More than likely the film is working at allegorical and symbolic levels I couldn't comprehend, although I did recognise the bleakness of the environment depicted here, having lived through the period as a young adult in Glasgow. I wasn't surprised to see Wim Wenders' name on the production credits, so terribly slow is the I hesitate to call it action, the longueurs broken most frequently by music from the contemporary post-industrial music scene, including tracks by Kraftwerk, Bowie and Fripp amongst others. In fact the music is so dominant at times, you might think the film is the visual accompaniment to its own soundtrack, rather than the other way round.
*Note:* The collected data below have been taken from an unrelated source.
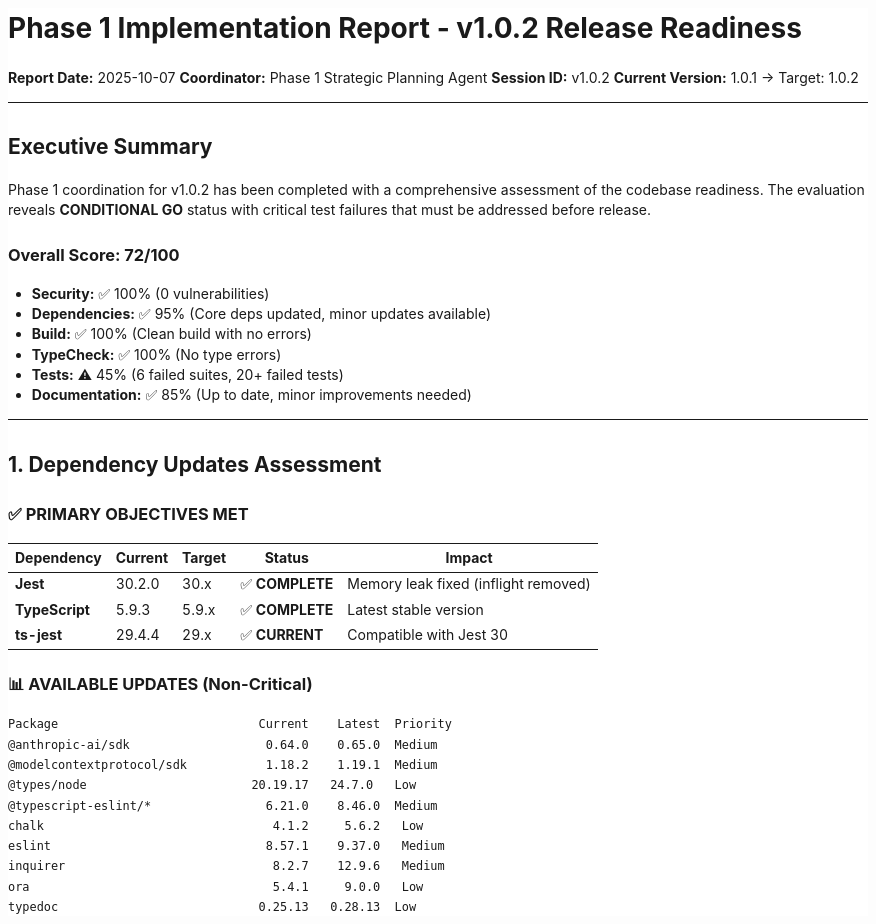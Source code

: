 # Phase 1 Implementation Report - v1.0.2 Release Readiness

**Report Date:** 2025-10-07
**Coordinator:** Phase 1 Strategic Planning Agent
**Session ID:** v1.0.2
**Current Version:** 1.0.1 → Target: 1.0.2

---

## Executive Summary

Phase 1 coordination for v1.0.2 has been completed with a comprehensive assessment of the codebase readiness. The evaluation reveals **CONDITIONAL GO** status with critical test failures that must be addressed before release.

### Overall Score: 72/100

- **Security:** ✅ 100% (0 vulnerabilities)
- **Dependencies:** ✅ 95% (Core deps updated, minor updates available)
- **Build:** ✅ 100% (Clean build with no errors)
- **TypeCheck:** ✅ 100% (No type errors)
- **Tests:** ⚠️ 45% (6 failed suites, 20+ failed tests)
- **Documentation:** ✅ 85% (Up to date, minor improvements needed)

---

## 1. Dependency Updates Assessment

### ✅ PRIMARY OBJECTIVES MET

| Dependency | Current | Target | Status | Impact |
|-----------|---------|--------|--------|---------|
| **Jest** | 30.2.0 | 30.x | ✅ **COMPLETE** | Memory leak fixed (inflight removed) |
| **TypeScript** | 5.9.3 | 5.9.x | ✅ **COMPLETE** | Latest stable version |
| **ts-jest** | 29.4.4 | 29.x | ✅ **CURRENT** | Compatible with Jest 30 |

### 📊 AVAILABLE UPDATES (Non-Critical)

```
Package                            Current    Latest  Priority
@anthropic-ai/sdk                   0.64.0    0.65.0  Medium
@modelcontextprotocol/sdk           1.18.2    1.19.1  Medium
@types/node                       20.19.17   24.7.0   Low
@typescript-eslint/*                6.21.0    8.46.0  Medium
chalk                                4.1.2     5.6.2   Low
eslint                              8.57.1    9.37.0   Medium
inquirer                             8.2.7    12.9.6   Medium
ora                                  5.4.1     9.0.0   Low
typedoc                            0.25.13   0.28.13  Low
```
It's all very stilted and boring however. Some humour might have helped a bit or even some sort of dramatic climax, but I gave up on that hope quite early. As a snapshot of this country suffering economic hardship in a bleak post-industrial wasteland (no change there, then), I just about got Beames aimless and listless drifting as a metaphor for the frustrated youth of the time, distrusting authority, travelling without moving as the saying goes.

Eventually he literally moves to the edge as he ends up on the edge of a precipice, in actuality a disused quarry but by then I had tired of the film's general inaction, dull characterisations, flat dialogue and obscure locations. The camera lingers on and on long after a scene has ended, and what I presume are supposed to be meaningful silences are in the end just awkward pauses.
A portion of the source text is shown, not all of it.